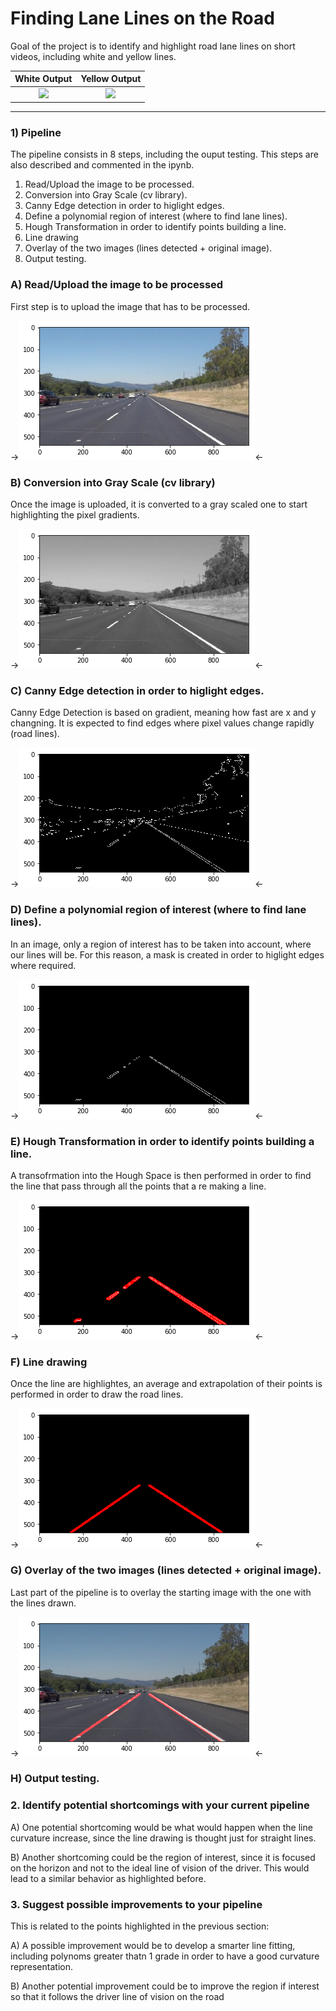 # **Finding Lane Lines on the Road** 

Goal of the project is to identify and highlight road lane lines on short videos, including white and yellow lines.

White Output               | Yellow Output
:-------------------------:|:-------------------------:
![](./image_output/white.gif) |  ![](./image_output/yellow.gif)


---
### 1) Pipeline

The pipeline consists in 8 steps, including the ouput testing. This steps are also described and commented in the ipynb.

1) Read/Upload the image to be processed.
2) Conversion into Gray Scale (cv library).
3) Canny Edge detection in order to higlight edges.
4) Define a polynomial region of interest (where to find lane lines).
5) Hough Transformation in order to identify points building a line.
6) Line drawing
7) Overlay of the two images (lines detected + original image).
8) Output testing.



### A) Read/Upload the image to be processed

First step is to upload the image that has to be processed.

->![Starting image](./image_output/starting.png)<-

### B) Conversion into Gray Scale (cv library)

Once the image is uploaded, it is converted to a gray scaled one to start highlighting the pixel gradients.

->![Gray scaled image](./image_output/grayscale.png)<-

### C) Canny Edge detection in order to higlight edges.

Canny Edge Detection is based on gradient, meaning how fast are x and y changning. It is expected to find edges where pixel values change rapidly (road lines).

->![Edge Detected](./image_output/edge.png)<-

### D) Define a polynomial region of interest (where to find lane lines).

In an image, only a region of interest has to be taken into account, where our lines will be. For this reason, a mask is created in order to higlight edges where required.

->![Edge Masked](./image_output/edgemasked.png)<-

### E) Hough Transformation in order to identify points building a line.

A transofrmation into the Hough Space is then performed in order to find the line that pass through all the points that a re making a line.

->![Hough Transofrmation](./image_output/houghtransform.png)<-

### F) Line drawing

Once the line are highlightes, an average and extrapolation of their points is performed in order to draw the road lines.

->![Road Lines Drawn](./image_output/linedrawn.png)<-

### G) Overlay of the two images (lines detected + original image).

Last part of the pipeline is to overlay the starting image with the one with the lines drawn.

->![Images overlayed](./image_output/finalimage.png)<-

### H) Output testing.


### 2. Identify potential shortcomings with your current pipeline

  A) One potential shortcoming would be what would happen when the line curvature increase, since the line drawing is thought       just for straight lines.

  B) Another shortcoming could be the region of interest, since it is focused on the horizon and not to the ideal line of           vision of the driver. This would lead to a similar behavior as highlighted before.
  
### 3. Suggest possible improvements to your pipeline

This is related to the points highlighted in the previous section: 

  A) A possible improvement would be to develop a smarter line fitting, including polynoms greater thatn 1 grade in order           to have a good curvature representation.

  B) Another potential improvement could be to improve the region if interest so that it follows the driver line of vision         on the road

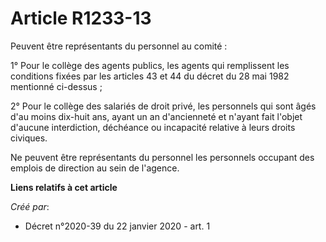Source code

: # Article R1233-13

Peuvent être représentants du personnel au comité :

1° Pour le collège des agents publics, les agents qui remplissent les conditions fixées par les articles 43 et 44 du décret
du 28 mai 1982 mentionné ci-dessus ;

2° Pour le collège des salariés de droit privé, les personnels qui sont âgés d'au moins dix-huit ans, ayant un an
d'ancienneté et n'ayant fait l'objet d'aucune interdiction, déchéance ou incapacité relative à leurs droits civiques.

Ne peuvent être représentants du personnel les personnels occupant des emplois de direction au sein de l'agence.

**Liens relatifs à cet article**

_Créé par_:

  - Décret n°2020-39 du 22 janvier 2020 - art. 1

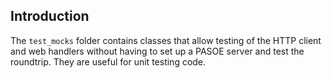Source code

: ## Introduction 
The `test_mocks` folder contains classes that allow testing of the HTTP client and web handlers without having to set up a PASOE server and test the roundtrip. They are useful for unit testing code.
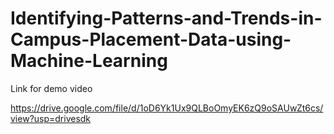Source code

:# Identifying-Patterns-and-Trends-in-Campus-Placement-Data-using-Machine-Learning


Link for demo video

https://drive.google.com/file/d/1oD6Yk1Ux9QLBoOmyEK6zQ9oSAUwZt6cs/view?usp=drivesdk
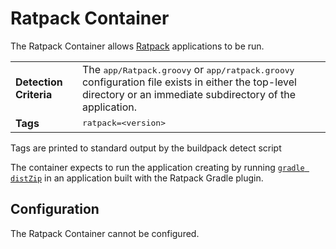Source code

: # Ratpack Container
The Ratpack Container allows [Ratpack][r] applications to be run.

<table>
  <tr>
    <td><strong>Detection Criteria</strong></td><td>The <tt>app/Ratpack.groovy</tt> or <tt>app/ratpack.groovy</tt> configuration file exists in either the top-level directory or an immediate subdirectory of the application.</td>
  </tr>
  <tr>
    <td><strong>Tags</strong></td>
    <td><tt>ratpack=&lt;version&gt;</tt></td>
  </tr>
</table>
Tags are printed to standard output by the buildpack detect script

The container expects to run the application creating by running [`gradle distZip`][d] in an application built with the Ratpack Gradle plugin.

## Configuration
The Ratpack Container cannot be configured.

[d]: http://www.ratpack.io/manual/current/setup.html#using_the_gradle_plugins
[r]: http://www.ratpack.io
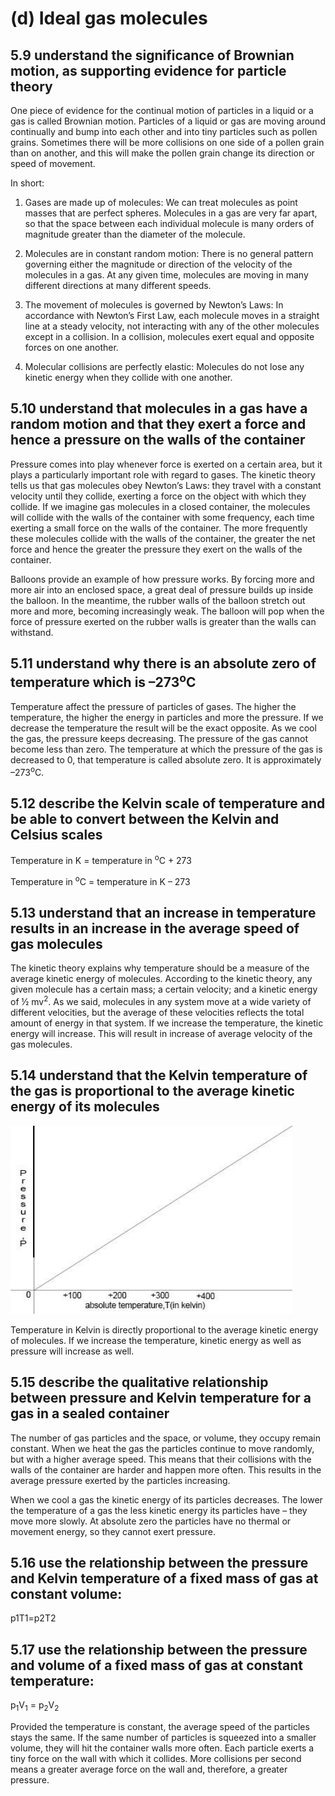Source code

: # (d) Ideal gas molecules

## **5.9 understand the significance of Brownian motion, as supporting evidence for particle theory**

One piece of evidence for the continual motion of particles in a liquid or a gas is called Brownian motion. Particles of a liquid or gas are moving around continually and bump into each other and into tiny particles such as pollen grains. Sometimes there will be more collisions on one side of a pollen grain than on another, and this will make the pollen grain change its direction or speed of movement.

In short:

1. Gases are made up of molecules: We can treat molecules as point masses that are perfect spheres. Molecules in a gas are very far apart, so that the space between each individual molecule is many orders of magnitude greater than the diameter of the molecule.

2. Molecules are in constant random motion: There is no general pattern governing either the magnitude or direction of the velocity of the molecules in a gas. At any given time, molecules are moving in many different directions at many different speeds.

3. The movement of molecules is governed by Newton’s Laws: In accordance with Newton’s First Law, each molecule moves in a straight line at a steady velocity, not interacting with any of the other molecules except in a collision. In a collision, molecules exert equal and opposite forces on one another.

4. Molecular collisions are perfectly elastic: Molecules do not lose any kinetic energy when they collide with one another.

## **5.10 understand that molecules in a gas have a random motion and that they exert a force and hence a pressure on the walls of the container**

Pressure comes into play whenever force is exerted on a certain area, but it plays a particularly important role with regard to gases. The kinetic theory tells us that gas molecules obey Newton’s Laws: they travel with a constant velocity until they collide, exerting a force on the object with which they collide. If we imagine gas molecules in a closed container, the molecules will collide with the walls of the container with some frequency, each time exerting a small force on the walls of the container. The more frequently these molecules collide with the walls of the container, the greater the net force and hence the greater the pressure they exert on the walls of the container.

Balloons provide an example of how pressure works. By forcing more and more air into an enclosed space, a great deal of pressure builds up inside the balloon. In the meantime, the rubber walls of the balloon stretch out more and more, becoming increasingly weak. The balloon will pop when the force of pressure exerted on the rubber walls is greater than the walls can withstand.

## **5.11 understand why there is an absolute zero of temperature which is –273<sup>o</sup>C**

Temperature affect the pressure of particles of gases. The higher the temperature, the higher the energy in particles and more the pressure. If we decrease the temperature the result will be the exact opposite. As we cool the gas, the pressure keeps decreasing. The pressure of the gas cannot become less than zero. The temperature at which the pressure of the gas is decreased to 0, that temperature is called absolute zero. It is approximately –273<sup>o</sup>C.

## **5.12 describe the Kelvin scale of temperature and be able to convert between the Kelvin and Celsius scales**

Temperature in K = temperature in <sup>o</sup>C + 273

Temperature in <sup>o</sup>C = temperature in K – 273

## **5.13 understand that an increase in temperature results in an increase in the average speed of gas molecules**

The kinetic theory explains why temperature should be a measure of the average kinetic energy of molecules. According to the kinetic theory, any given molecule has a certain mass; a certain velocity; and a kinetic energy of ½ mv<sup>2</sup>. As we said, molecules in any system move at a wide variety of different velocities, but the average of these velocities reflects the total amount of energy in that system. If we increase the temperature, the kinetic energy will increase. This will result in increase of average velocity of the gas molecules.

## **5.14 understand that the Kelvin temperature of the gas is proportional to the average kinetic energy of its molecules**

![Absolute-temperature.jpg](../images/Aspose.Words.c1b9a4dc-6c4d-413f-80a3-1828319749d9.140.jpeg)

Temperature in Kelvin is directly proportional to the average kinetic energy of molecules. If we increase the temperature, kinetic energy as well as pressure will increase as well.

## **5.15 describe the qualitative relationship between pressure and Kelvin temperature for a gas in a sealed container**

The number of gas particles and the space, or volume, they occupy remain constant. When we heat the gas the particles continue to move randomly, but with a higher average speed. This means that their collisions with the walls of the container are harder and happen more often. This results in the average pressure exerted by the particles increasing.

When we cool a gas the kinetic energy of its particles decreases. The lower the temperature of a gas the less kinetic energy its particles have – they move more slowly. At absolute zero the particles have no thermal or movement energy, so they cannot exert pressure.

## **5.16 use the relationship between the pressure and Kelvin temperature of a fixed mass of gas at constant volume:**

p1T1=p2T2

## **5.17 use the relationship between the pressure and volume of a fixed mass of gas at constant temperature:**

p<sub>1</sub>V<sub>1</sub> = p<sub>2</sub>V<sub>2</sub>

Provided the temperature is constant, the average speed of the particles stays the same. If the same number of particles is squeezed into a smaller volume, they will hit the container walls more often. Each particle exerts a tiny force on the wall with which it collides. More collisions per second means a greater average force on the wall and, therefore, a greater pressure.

==

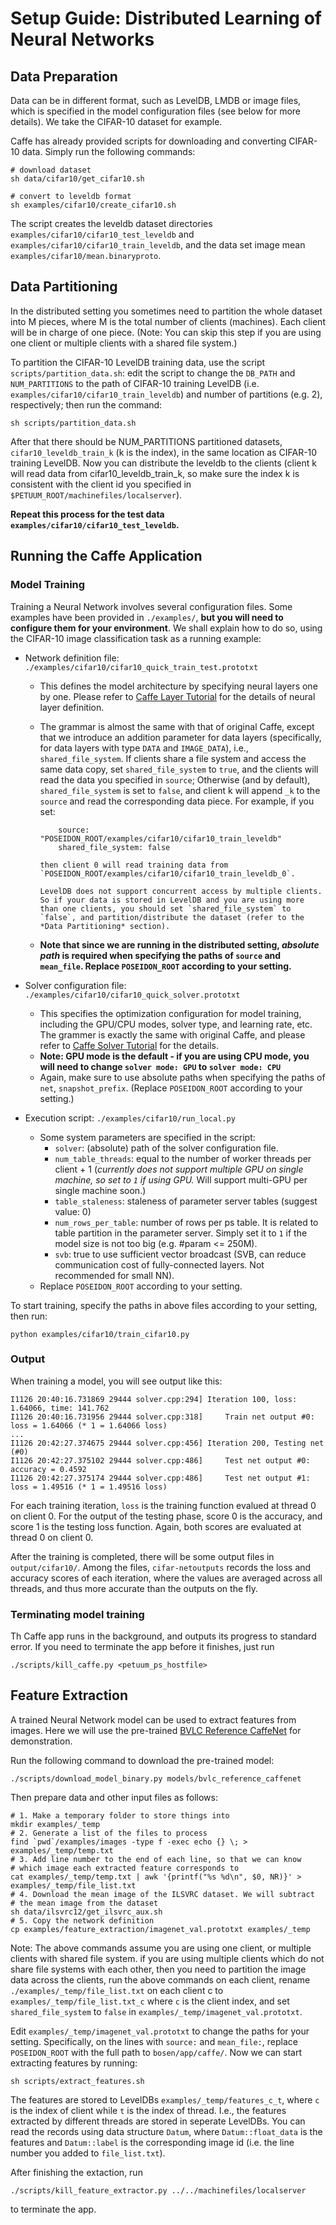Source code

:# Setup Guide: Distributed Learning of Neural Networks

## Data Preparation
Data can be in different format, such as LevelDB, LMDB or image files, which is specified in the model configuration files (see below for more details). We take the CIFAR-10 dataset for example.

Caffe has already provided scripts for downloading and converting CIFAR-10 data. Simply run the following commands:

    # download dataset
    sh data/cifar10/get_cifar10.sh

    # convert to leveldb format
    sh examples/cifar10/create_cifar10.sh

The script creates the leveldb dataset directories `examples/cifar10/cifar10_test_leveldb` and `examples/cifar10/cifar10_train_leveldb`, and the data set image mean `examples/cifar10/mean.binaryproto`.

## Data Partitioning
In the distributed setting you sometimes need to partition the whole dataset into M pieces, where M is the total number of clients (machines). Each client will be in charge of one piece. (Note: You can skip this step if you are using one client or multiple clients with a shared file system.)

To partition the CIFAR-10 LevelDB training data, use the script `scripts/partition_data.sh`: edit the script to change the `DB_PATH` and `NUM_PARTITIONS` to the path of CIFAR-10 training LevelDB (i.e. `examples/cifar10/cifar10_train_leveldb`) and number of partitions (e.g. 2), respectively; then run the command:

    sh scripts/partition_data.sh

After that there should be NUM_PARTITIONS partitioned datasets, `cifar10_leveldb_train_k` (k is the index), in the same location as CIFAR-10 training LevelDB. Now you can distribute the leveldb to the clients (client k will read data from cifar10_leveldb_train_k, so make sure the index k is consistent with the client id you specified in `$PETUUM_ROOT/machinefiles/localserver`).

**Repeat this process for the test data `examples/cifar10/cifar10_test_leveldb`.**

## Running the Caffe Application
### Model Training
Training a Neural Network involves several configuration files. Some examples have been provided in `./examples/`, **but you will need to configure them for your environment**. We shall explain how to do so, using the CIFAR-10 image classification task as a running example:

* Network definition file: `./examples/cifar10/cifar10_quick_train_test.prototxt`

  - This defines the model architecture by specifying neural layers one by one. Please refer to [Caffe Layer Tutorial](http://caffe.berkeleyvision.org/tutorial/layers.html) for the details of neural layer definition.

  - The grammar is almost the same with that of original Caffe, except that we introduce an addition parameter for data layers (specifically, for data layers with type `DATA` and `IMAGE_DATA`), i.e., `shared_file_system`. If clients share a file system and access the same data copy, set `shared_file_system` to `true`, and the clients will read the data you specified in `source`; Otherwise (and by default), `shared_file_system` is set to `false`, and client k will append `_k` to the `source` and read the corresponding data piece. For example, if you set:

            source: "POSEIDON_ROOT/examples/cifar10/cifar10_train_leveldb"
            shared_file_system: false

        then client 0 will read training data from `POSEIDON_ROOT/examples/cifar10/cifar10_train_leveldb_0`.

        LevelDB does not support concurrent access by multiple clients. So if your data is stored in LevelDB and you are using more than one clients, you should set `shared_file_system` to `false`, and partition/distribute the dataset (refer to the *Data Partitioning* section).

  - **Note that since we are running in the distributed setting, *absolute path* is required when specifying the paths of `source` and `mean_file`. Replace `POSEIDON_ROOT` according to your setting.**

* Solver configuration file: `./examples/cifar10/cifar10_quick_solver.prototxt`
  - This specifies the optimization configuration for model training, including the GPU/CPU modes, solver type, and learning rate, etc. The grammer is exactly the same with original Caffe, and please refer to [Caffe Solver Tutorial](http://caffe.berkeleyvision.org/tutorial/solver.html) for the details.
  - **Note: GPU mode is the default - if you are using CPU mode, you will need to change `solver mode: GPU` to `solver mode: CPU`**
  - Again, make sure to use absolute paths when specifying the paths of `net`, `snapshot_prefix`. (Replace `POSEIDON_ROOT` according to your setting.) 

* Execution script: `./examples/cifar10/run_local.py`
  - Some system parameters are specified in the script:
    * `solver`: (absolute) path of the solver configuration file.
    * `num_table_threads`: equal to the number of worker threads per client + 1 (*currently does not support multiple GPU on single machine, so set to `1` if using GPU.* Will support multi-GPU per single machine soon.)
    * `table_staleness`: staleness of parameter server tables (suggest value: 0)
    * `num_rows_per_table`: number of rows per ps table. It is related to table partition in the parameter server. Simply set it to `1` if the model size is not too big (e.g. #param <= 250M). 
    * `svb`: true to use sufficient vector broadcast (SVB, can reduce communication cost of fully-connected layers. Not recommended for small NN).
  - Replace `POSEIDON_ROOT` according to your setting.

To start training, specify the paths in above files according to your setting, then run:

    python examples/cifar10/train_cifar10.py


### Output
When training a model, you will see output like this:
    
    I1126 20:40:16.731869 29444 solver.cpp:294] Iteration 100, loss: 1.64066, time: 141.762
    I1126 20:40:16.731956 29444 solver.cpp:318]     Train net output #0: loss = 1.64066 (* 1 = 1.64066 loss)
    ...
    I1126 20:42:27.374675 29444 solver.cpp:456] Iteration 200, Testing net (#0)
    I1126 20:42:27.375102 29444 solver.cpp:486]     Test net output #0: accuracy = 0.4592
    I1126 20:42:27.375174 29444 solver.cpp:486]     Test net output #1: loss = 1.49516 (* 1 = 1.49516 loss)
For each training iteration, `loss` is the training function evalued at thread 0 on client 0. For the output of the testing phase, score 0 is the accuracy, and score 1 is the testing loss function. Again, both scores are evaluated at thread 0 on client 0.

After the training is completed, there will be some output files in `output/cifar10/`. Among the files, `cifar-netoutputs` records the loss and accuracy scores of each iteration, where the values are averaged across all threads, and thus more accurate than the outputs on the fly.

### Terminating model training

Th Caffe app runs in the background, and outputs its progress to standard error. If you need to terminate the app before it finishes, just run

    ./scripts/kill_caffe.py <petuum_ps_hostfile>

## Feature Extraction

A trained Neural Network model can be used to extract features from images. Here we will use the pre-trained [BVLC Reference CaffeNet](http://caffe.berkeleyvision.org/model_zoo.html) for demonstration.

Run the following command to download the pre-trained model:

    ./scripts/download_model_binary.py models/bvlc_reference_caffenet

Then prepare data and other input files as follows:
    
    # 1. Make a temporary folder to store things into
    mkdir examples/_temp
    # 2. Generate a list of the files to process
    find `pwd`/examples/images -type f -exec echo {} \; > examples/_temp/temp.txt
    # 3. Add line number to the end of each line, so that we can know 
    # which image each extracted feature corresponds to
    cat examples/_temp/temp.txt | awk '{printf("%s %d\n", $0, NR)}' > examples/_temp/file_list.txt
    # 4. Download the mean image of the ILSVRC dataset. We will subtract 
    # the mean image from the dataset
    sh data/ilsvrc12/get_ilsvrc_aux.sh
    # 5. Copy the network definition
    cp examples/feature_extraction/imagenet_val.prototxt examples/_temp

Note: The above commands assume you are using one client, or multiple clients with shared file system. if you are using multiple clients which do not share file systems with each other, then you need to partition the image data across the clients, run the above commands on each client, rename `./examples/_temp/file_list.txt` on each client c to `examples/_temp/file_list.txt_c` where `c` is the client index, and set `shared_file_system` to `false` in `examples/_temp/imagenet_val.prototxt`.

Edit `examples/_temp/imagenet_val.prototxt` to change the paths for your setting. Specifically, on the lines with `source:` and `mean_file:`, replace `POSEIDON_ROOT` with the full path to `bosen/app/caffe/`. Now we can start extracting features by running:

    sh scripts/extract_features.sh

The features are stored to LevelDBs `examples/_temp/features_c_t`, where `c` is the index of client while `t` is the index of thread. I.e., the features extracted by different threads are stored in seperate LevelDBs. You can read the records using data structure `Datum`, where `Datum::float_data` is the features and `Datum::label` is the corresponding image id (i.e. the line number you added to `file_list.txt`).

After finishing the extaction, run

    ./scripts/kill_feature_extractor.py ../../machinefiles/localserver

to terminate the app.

BRIEF
The string "could" marks the lines to copy; report each of them from the data above.

RESULT OF THE EXERCISE
  B) Another shortcoming could be the region of interest, since it is focused on the horizon and not to the ideal line of           vision of the driver. This would lead to a similar behavior as highlighted before.
  B) Another potential improvement could be to improve the region if interest so that it follows the driver line of vision         on the road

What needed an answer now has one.